▶ Problem to solve: If a line contains "list deliminiter, and", it is the last one to write out; begin with the first line of the records and copy each exactly.

▶ Data to examine:
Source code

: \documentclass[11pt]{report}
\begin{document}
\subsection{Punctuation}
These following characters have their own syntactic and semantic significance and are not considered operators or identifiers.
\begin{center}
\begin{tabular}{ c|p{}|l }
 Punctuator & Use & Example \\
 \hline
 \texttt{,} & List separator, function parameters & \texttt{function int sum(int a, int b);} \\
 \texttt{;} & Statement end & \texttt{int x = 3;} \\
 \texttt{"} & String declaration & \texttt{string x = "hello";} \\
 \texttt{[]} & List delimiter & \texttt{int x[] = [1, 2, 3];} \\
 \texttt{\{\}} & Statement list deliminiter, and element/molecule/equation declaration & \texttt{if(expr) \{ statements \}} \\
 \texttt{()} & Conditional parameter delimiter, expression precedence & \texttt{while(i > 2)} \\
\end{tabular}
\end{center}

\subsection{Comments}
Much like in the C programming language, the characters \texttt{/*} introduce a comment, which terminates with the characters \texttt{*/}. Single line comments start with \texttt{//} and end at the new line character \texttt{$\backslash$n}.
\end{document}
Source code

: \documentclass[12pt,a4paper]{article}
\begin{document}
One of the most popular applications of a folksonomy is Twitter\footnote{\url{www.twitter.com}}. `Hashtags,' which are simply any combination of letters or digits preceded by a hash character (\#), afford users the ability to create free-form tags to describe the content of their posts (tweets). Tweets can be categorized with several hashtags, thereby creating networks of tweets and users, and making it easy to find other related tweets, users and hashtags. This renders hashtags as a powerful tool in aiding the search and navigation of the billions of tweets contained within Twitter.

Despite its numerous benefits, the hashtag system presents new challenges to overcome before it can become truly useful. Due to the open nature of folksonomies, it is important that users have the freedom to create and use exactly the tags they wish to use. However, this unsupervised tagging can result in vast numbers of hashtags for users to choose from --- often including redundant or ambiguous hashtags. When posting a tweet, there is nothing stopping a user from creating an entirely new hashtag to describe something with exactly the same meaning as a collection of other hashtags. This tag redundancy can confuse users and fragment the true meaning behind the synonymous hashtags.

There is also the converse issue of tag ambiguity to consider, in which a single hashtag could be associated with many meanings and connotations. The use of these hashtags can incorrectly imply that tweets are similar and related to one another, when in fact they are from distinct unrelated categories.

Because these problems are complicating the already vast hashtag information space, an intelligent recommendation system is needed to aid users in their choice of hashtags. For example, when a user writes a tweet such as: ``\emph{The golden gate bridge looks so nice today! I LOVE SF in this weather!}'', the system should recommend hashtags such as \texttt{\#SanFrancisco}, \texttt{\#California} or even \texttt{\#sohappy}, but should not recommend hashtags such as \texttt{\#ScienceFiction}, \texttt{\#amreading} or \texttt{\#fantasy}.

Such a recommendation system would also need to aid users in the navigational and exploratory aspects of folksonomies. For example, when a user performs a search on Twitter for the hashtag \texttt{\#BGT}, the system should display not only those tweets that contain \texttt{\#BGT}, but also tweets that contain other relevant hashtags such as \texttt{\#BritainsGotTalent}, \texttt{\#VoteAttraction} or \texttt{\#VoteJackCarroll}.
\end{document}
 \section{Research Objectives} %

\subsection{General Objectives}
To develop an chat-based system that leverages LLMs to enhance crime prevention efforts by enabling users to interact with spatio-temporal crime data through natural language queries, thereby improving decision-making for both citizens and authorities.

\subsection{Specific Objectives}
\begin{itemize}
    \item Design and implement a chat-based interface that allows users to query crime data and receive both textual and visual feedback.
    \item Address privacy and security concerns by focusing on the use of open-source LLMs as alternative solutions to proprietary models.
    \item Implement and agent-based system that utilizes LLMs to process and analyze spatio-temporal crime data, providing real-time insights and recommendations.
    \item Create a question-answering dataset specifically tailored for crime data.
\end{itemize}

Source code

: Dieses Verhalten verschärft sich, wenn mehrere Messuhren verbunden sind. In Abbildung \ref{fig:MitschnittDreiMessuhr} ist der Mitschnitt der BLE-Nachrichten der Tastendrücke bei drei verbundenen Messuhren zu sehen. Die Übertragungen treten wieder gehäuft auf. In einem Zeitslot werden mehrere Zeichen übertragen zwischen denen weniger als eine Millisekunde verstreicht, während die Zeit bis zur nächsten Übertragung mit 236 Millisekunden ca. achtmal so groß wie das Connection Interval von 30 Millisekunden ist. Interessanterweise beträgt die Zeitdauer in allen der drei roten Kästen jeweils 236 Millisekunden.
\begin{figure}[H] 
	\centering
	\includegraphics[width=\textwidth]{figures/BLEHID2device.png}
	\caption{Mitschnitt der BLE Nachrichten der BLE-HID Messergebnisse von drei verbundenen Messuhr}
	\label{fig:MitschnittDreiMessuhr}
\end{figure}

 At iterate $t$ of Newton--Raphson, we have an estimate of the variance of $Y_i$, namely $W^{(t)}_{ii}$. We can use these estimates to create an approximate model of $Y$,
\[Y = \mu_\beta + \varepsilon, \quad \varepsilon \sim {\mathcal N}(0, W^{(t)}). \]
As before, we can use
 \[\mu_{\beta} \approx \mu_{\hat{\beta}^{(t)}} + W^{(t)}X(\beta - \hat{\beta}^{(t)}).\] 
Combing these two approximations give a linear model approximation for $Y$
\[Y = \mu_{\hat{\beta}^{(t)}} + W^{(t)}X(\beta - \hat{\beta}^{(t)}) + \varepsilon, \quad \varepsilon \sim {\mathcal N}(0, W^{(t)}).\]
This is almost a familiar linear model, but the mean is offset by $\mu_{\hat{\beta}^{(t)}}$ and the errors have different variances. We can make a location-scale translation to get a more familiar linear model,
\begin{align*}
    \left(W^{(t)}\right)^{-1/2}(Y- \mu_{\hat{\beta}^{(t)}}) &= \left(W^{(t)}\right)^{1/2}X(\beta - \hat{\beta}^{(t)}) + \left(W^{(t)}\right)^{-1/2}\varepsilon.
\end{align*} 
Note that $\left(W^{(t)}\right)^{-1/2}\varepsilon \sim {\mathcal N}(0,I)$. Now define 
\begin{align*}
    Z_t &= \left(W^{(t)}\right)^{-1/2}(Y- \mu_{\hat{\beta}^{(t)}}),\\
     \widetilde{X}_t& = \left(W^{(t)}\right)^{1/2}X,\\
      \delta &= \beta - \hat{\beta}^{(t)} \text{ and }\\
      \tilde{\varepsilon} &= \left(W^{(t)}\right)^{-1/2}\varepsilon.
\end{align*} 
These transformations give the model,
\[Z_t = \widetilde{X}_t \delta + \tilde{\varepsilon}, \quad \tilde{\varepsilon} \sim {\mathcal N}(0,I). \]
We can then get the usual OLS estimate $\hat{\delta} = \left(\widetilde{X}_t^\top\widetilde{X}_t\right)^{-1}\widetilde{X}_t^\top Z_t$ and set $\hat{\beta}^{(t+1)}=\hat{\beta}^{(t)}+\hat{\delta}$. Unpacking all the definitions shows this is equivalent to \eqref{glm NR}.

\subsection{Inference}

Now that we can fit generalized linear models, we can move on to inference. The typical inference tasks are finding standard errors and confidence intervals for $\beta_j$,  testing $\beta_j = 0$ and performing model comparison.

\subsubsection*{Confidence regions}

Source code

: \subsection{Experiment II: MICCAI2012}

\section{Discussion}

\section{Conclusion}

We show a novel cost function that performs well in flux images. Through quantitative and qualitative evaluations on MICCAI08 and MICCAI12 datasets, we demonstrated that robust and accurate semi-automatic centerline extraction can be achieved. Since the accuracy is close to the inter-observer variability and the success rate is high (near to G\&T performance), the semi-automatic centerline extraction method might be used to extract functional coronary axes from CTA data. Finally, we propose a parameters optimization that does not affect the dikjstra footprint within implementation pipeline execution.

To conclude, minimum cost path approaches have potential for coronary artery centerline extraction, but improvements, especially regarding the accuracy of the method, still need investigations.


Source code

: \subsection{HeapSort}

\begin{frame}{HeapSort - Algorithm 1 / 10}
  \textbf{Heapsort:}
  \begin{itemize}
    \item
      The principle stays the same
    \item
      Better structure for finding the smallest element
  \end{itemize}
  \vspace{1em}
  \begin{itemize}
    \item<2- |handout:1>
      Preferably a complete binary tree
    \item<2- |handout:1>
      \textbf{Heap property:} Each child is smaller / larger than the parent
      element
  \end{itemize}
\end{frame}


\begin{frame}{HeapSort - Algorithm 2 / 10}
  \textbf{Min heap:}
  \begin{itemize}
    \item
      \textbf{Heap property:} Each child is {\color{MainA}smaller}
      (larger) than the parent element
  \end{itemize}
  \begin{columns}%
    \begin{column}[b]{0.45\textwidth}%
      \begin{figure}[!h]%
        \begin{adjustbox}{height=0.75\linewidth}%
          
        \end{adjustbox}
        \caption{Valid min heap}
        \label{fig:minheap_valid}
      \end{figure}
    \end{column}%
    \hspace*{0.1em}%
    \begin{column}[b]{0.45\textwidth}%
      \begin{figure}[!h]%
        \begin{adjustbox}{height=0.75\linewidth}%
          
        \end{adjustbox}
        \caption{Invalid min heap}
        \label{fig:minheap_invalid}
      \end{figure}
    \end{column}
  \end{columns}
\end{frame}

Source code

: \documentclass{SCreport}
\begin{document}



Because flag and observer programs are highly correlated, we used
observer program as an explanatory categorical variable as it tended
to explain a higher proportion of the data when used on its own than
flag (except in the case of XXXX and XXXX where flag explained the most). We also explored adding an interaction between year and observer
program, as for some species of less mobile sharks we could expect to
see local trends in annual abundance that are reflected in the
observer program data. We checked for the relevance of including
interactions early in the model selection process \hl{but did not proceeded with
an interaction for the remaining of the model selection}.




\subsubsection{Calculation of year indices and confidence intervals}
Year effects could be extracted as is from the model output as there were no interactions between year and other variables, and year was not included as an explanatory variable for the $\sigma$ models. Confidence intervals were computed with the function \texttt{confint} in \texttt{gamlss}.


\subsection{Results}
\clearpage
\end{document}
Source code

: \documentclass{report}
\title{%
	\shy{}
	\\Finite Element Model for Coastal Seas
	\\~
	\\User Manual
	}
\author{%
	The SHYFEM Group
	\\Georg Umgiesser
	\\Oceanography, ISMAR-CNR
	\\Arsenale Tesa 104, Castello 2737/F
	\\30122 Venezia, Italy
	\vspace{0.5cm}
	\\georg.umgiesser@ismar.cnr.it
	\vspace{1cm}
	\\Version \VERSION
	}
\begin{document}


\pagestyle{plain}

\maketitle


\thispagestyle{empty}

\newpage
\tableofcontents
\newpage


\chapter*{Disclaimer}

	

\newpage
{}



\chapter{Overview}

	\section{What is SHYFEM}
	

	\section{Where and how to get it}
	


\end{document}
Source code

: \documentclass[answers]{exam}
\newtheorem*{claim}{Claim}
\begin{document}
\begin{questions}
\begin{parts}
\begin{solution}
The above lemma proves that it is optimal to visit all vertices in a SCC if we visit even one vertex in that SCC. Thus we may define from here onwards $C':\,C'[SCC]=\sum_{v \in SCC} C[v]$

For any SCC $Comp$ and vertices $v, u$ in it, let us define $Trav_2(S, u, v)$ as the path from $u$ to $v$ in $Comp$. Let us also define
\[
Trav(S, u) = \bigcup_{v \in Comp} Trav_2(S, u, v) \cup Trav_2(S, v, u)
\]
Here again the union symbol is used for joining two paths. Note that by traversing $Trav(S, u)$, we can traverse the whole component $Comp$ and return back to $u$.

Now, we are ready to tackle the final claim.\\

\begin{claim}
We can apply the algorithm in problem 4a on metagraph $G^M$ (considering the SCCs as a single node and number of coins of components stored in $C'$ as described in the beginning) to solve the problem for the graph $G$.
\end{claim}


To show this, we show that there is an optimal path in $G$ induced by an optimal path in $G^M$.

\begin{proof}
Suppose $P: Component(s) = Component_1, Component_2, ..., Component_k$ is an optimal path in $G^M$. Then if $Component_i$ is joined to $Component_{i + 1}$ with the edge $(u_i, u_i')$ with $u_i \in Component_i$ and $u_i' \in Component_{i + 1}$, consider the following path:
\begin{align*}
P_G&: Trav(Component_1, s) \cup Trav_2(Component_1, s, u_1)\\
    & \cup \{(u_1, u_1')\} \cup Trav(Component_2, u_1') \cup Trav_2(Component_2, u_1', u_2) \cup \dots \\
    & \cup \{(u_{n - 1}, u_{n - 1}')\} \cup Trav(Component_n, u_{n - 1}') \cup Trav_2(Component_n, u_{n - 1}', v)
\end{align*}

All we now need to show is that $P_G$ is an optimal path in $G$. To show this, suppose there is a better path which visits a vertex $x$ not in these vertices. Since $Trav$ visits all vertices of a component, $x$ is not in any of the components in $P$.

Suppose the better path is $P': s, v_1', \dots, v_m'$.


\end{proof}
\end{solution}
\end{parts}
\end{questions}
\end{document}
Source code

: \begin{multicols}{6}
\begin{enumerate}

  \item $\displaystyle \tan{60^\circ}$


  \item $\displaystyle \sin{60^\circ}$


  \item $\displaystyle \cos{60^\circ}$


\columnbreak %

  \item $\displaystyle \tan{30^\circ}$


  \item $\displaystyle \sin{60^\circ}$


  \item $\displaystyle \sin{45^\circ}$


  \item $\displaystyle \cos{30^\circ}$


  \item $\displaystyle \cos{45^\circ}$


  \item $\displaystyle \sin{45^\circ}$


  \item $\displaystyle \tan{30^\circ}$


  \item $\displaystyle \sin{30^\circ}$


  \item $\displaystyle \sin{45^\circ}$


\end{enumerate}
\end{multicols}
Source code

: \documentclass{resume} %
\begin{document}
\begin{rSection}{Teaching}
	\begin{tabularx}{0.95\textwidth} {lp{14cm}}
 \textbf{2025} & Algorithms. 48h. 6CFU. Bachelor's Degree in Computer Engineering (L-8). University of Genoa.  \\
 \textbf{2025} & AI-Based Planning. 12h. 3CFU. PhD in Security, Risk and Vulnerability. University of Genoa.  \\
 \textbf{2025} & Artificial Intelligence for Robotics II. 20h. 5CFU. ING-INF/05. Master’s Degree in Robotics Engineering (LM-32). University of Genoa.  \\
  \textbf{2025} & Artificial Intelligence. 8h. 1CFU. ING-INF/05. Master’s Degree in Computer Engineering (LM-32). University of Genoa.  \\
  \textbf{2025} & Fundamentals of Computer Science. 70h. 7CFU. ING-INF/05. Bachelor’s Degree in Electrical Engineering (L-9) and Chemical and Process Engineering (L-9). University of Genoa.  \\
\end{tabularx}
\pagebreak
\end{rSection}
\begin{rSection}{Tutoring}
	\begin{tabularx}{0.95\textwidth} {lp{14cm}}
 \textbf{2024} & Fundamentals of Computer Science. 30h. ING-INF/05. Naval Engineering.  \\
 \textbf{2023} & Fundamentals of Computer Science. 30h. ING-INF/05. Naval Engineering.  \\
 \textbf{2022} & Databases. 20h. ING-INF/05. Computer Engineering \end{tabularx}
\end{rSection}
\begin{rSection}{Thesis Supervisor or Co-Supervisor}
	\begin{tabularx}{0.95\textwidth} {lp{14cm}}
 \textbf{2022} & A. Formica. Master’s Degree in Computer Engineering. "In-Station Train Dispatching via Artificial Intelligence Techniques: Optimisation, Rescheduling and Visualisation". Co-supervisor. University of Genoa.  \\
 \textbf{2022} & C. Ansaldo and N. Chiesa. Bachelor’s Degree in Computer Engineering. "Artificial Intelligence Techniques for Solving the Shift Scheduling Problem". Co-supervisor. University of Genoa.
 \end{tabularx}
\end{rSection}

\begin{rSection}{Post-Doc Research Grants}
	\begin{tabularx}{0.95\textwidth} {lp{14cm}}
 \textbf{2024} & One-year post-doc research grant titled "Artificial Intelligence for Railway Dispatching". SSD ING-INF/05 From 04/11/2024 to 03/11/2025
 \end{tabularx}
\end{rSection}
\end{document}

▶ Final answer:
Source code

: \documentclass[11pt]{report}
\begin{document}
\subsection{Punctuation}
These following characters have their own syntactic and semantic significance and are not considered operators or identifiers.
\begin{center}
\begin{tabular}{ c|p{}|l }
 Punctuator & Use & Example \\
 \hline
 \texttt{,} & List separator, function parameters & \texttt{function int sum(int a, int b);} \\
 \texttt{;} & Statement end & \texttt{int x = 3;} \\
 \texttt{"} & String declaration & \texttt{string x = "hello";} \\
 \texttt{[]} & List delimiter & \texttt{int x[] = [1, 2, 3];} \\
 \texttt{\{\}} & Statement list deliminiter, and element/molecule/equation declaration & \texttt{if(expr) \{ statements \}} \\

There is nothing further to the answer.